Airport passengers have no interest in airport shopping and simply want to get through airport terminals with the shortest possible queues says low cost airline Ryanair.

The airline has responded to what it describes as “false claims” in a press release by ACI (Airports Council International), the trade body representing airports in Europe.

In its own press release, Ryanair states: “The key to guaranteeing low airport charges is not “airport shopping” as the ACI claim, but rather the development of low cost, efficient terminal buildings”.

Ryanair says that ACI members “include some of the biggest, most expensive, least efficient monopoly airports in Europe including BAA’s London Stansted airport”.

Ryanair’s Stephen McNamara comments: “Lower airport charges are finally being brought about by competition between these monopoly airports and the development of low cost, efficient terminal facilities”.

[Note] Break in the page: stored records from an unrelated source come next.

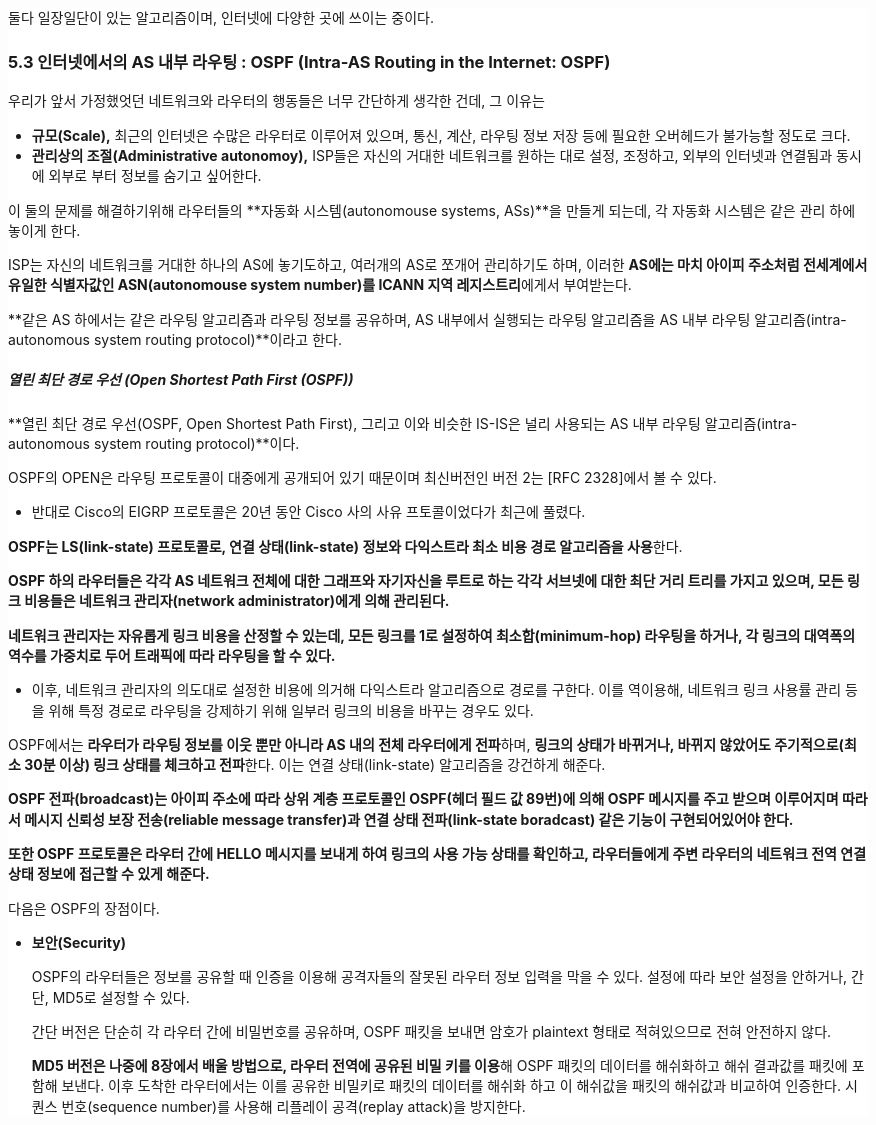 둘다 일장일단이 있는 알고리즘이며, 인터넷에 다양한 곳에 쓰이는 중이다.

### 5.3 인터넷에서의 AS 내부 라우팅 : OSPF (Intra-AS Routing in the Internet: OSPF)

우리가 앞서 가정했엇던 네트워크와 라우터의 행동들은 너무 간단하게 생각한 건데, 그 이유는

- **규모(Scale),** 최근의 인터넷은 수많은 라우터로 이루어져 있으며, 통신, 계산, 라우팅 정보 저장 등에 필요한 오버헤드가 불가능할 정도로 크다. 
- **관리상의 조절(Administrative autonomoy),** ISP들은 자신의 거대한 네트워크를 원하는 대로 설정, 조정하고, 외부의 인터넷과 연결됨과 동시에 외부로 부터 정보를 숨기고 싶어한다.

이 둘의 문제를 해결하기위해 라우터들의 **자동화 시스템(autonomouse systems, ASs)**을 만들게 되는데, 각 자동화 시스템은 같은 관리 하에 놓이게 한다.

ISP는 자신의 네트워크를 거대한 하나의 AS에 놓기도하고, 여러개의 AS로 쪼개어 관리하기도 하며, 이러한 **AS에는 마치 아이피 주소처럼 전세계에서 유일한 식별자값인 ASN(autonomouse system number)를 ICANN 지역 레지스트리**에게서 부여받는다.

**같은 AS 하에서는 같은 라우팅 알고리즘과 라우팅 정보를 공유하며, AS 내부에서 실행되는 라우팅 알고리즘을 AS 내부 라우팅 알고리즘(intra-autonomous system routing protocol)**이라고 한다.

##### 열린 최단 경로 우선 (Open Shortest Path First (OSPF))

**열린 최단 경로 우선(OSPF, Open Shortest Path First), 그리고 이와 비슷한 IS-IS은 널리 사용되는 AS 내부 라우팅 알고리즘(intra-autonomous system routing protocol)**이다.

OSPF의 OPEN은 라우팅 프로토콜이 대중에게 공개되어 있기 때문이며 최신버전인 버전 2는 [RFC 2328]에서 볼 수 있다.

- 반대로 Cisco의 EIGRP 프로토콜은 20년 동안 Cisco 사의 사유 프토콜이었다가 최근에 풀렸다.

**OSPF는 LS(link-state) 프로토콜로, 연결 상태(link-state) 정보와 다익스트라 최소 비용 경로 알고리즘을 사용**한다.

**OSPF 하의 라우터들은 각각 AS 네트워크 전체에 대한 그래프와 자기자신을 루트로 하는 각각 서브넷에 대한 최단 거리 트리를 가지고 있으며, 모든 링크 비용들은 네트워크 관리자(network administrator)에게 의해 관리된다.** 

**네트워크 관리자는 자유롭게 링크 비용을 산정할 수 있는데, 모든 링크를 1로 설정하여 최소합(minimum-hop) 라우팅을 하거나, 각 링크의 대역폭의 역수를 가중치로 두어 트래픽에 따라 라우팅을 할 수 있다.**

- 이후, 네트워크 관리자의 의도대로 설정한 비용에 의거해 다익스트라 알고리즘으로 경로를 구한다. 이를 역이용해, 네트워크 링크 사용률 관리 등을 위해 특정 경로로 라우팅을 강제하기 위해 일부러 링크의 비용을 바꾸는 경우도 있다.

OSPF에서는 **라우터가 라우팅 정보를 이웃 뿐만 아니라 AS 내의 전체 라우터에게 전파**하며, **링크의 상태가 바뀌거나, 바뀌지 않았어도 주기적으로(최소 30분 이상) 링크 상태를 체크하고 전파**한다. 이는 연결 상태(link-state) 알고리즘을 강건하게 해준다.

**OSPF 전파(broadcast)는 아이피 주소에 따라 상위 계층 프로토콜인 OSPF(헤더 필드 값 89번)에 의해 OSPF 메시지를 주고 받으며 이루어지며 따라서 메시지 신뢰성 보장 전송(reliable message transfer)과 연결 상태 전파(link-state boradcast) 같은 기능이 구현되어있어야 한다.**

**또한 OSPF 프로토콜은 라우터 간에 HELLO 메시지를 보내게 하여 링크의 사용 가능 상태를 확인하고, 라우터들에게 주변 라우터의 네트워크 전역 연결 상태 정보에 접근할 수 있게 해준다.**

다음은 OSPF의 장점이다.

- **보안(Security)**
  
  OSPF의 라우터들은 정보를 공유할 때 인증을 이용해 공격자들의 잘못된 라우터 정보 입력을 막을 수 있다. 설정에 따라 보안 설정을 안하거나, 간단, MD5로 설정할 수 있다.
  
  간단 버전은 단순히 각 라우터 간에 비밀번호를 공유하며, OSPF 패킷을 보내면 암호가 plaintext 형태로 적혀있으므로 전혀 안전하지 않다.
  
  **MD5 버전은 나중에 8장에서 배울 방법으로, 라우터 전역에 공유된 비밀 키를 이용**해 OSPF 패킷의 데이터를 해쉬화하고 해쉬 결과값를 패킷에 포함해 보낸다. 이후 도착한 라우터에서는 이를 공유한 비밀키로 패킷의 데이터를 해쉬화 하고 이 해쉬값을 패킷의 해쉬값과 비교하여 인증한다. 시퀀스 번호(sequence number)를 사용해 리플레이 공격(replay attack)을 방지한다.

In a press statement Ryanair says that charges paid by airlines and passengers will cover the cost of efficient airport infrastructure, “but not the over-specified and wasteful Taj Mahal’s so beloved by many of the ACI’s high cost, inefficient members including BAA Stansted and Dublin Airport”.

The budget airline also defends its one bag carry-on rule, which it says does not as spokesman Olivier Jankovec suggests in ACI’s press release “interfere with the ability of airports to sell duty free/travel value items”. Ryanair says that duty free goods simply have to be packed into its “generous” 10kg carry-on bag allowance.

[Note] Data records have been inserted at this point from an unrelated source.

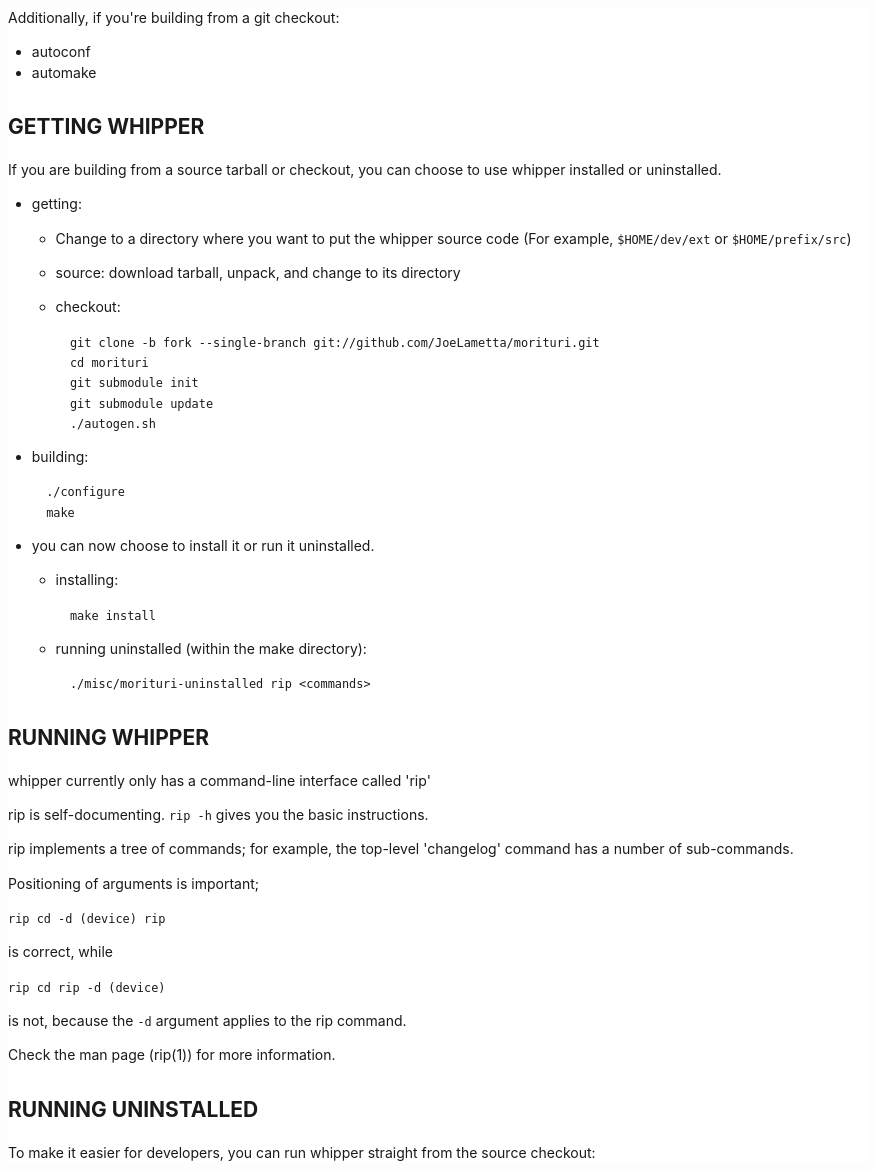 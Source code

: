 Additionally, if you're building from a git checkout:
- autoconf
- automake

GETTING WHIPPER
----------------
If you are building from a source tarball or checkout, you can choose to
use whipper installed or uninstalled.

- getting:
    - Change to a directory where you want to put the whipper source code
      (For example, `$HOME/dev/ext` or `$HOME/prefix/src`)
    - source: download tarball, unpack, and change to its directory
    - checkout:

            git clone -b fork --single-branch git://github.com/JoeLametta/morituri.git
            cd morituri
            git submodule init
            git submodule update
            ./autogen.sh

- building:

        ./configure
        make

- you can now choose to install it or run it uninstalled.

    - installing:

            make install

    - running uninstalled (within the make directory):

            ./misc/morituri-uninstalled rip <commands>

RUNNING WHIPPER
----------------
whipper currently only has a command-line interface called 'rip'

rip is self-documenting.
`rip -h` gives you the basic instructions.

rip implements a tree of commands; for example, the top-level 'changelog'
command has a number of sub-commands.

Positioning of arguments is important;

    rip cd -d (device) rip

is correct, while

    rip cd rip -d (device)

is not, because the `-d` argument applies to the rip command.

Check the man page (rip(1)) for more information.


RUNNING UNINSTALLED
-------------------
To make it easier for developers, you can run whipper straight from the
source checkout:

“At a time when many ACI members are reporting substantial traffic declines, perhaps Mr Jankovec and many of the other monopolists in the ACI should begin to focus on delivering to passengers what they really want, which is easy to access, efficient airport facilities and not over-priced goods masquerading as ‘travel value retail’ ,” suggests McNamara.

“If Mr Jankovec and his members spent more time reducing queues at their expensive airports, then perhaps their passenger traffic would be growing, rather than falling at present,” McNamara concludes.